Bumping the thread after today's sensational improvisation.
There was a small amount of discussion in the matchday compilation thread following City vs Watford and Leicester vs Spurs about Kane vs Aguero to which I contributed. I'm pasting it here along with the context because it seems more relevant.
Aguero is a fantastic striker and is alongside Kane in the contemporary world top 5. Those two are far and away the picks of the modern PL and probably PL all-stars too (certainly statistically). I don't think there's much to choose between them, even though they both have very different styles of play and strengths/weaknesses.
Aguero misses sitters all the time, I suppose your stats still look good when you get 8 chances a game and score 2 of them though.

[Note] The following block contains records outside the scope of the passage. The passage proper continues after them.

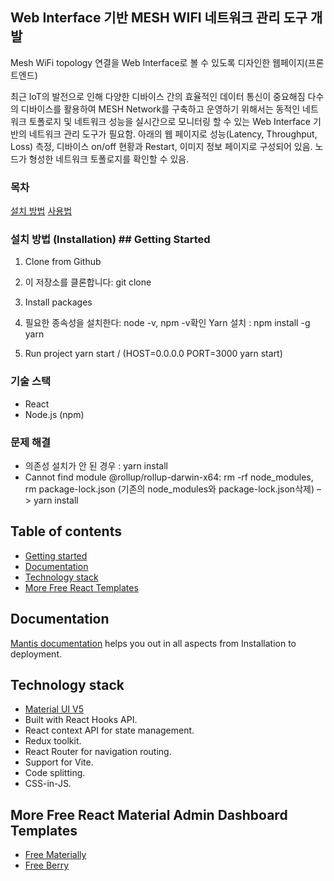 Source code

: ## Web Interface 기반 MESH WIFI 네트워크 관리 도구 개발

Mesh WiFi topology 연결을 Web Interface로 볼 수 있도록 디자인한 웹페이지(프론트엔드)

최근 IoT의 발전으로 인해 다양한 디바이스 간의 효율적인 데이터 통신이 중요해짐
다수의 디바이스를 활용하여 MESH Network를 구축하고 운영하기 위해서는 동적인 네트워크 토폴로지 및 네트워크 성능을 실시간으로 모니터링 할 수 있는 Web Interface 기반의 네트워크 관리 도구가 필요함. 
아래의 웹 페이지로 성능(Latency, Throughput, Loss) 측정, 디바이스 on/off 현황과 Restart, 이미지 정보 페이지로 구성되어 있음. 노드가 형성한 네트워크 토폴로지를 확인할 수 있음.

### 목차

[설치 방법](#설치-방법)
[사용법](#사용법)

### 설치 방법 (Installation) ## Getting Started

1. Clone from Github
1. 이 저장소를 클론합니다:
   git clone
   
2. Install packages
2. 필요한 종속성을 설치한다:
   node -v, npm -v확인
   Yarn 설치 : npm install -g yarn

4. Run project
    yarn start / (HOST=0.0.0.0 PORT=3000 yarn start) 
   
### 기술 스택 
- React
- Node.js (npm)

### 문제 해결
- 의존성 설치가 안 된 경우 : yarn install
- Cannot find module @rollup/rollup-darwin-x64: rm -rf node_modules, rm package-lock.json (기존의 node_modules와 package-lock.json삭제) –> yarn install

## Table of contents

- [Getting started](#getting-started)
- [Documentation](#documentation)
- [Technology stack](#technology-stack)
- [More Free React Templates](#more-free-react-material-admin-dashboard-templates)

## Documentation

[Mantis documentation](https://codedthemes.gitbook.io/mantis/) helps you out in all aspects from Installation to deployment.

## Technology stack

- [Material UI V5](https://mui.com/core/)
- Built with React Hooks API.
- React context API for state management.
- Redux toolkit.
- React Router for navigation routing.
- Support for Vite.
- Code splitting.
- CSS-in-JS.

## More Free React Material Admin Dashboard Templates

- [Free Materially](https://codedthemes.com/item/materially-free-reactjs-admin-template/)
- [Free Berry](https://mui.com/store/items/berry-react-material-admin-free/)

If he played for us he'd get about 15-16 goals a season.
This is exactly why I struggle with the debate between him and Kane. Kane somehow still has the same GPG as Aguero (both all-time highest in the PL) despite playing for a comparatively ordinary team. City are a complete and utter anomaly in the league for the third season running.
Since Kane's rise, there have only been two full seasons where Spurs have really looked like the kind of team in which a top striker could seriously challenge for and win individual honours (which is exactly what Kane did in those seasons: win the Golden Boot). Two seasons where Spurs have looked better than City as a team is probably a generous upper bound. The rest of the time, City have generally been on another planet.

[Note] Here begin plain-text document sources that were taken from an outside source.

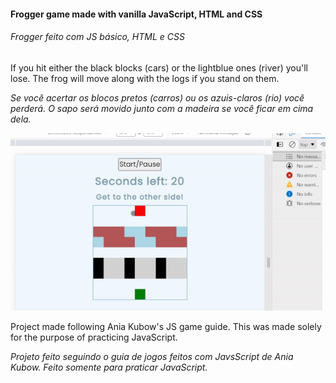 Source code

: 
#### Frogger game made with vanilla JavaScript, HTML and CSS
###### _Frogger feito com JS básico, HTML e CSS_

If you hit either the black blocks (cars) or the lightblue ones (river) you'll lose. The frog will move along with the logs if you stand on them.

_Se você acertar os blocos pretos (carros) ou os azuis-claros (rio) você perderá. O sapo será movido junto com a madeira se você ficar em cima dela._

![Result](teste.gif)

Project made following Ania Kubow's JS game guide. This was made solely for the purpose of practicing JavaScript. 
	
_Projeto feito seguindo o guia de jogos feitos com JavsScript de Ania Kubow. Feito somente para praticar JavaScript._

One could easily imagine that Kane would be breaking records every season in this City team. Instead, he's been feeding off scraps for quite a while now. Today was a perfect example of why I don't consider Aguero better than Kane.
Kane's team was outplayed by a club outside the top six, rendering him only one clear chance and not much opportunity to impose himself in any sense. The goal he ended up scoring wasn't from a clear chance at all and required a dash of individual magic in one of his famous anti-dive moments[1].
Aguero's team, meanwhile, was absolutely rampant. He personally had several clear goalscoring opportunities (one of which was a sitter for any elite striker) and yet he ended up only scoring a penalty that he didn't win.
Not that there's anything wrong with scoring penalties, mind you. I hate the common attitude of "penalties aren't even real goals". You see goals scored that are significantly easier than penalties every weekend.
Completely unfairly, Kane is often associated with penalties while Aguero isn't, even though the latter currently gets as many and has already taken 50 in the league for City, which has undoubtedly made a massive contribution to his career tally. Pens are of at least equal importance to both players (for reference, PL penalties taken, not necessarily scored, for Kane is somewhere in the low-mid 20s from memory). That fact alone is not recognised anywhere near often enough in comparisons between them. I suspect the association has something to do with how good Kane is at pens, which is absolutely a notable skill in its own right and one that Kane has mastered beyond almost all other contemporary players.
Observing City matches closely - at times a painful affair, I concede - illustrates that the idea of too many cooks spoiling the broth is nonsense (i.e. the idea that having a lot of great players on the pitch who can contribute goals actually
reduces any one individual player's chances of scoring). The reality is that everyone gets more chances in those teams unless there's a plague of selfishness, which certainly isn't the case at City and seems to be something that Pep doesn't tolerate in the squad.
Aguero is City's most selfish player (as he should be at CF). Kane, on the other hand, has become almost detrimentally unselfish (contrary to very outdated narratives about him) as he continues to drop deeper and deeper into unnatural roles rather than the out-and-out 9 that shot him to fame and the world's top 5 strikers. Forced, primarily, by the relative shortcomings of the players around him, Kane is having to work overtime to compensate for an inferior overall team, which mostly goes unnoticed and unheralded because that's just what happens when you have to cover someone else's work as well as your own (this stretches to real life equally).
Anyway, I really hope either Spurs sort their shit out or Kane moves because he deserves better than this absolute shambles. He doesn't even have a reliable Eriksen to make chances for him now and while he can create for himself, as we've all seen over the years, he's clearly at his imperious, unplayable best with a creative partner on the same wavelength.
[1] Kane has a bit of a reputation for diving these days but I don't think it's particularly deserved (not compared to the likes of, say, Salah -- or the super-tier with players like Neymar). Kane milks fouls and intentionally draws real ones on a pretty regular basis like basically every modern footballer but I've only seen him really try to create a foul out of nothing a handful of times. And he counterbalances it with what is essentially "anti-diving" (like today's goal where he was pushed, could've probably gone down and won a pen but didn't try). Another great example is when he got booted in the head by Bruno Alves (I think it was) against Portugal. It was a straight red card tackle: an utterly insane head-height studs-up lunge. Rather than milk it, Kane sprung up off the floor and attempted to continue his run. The tackle was so bad that the ref wouldn't allow an advantage but still.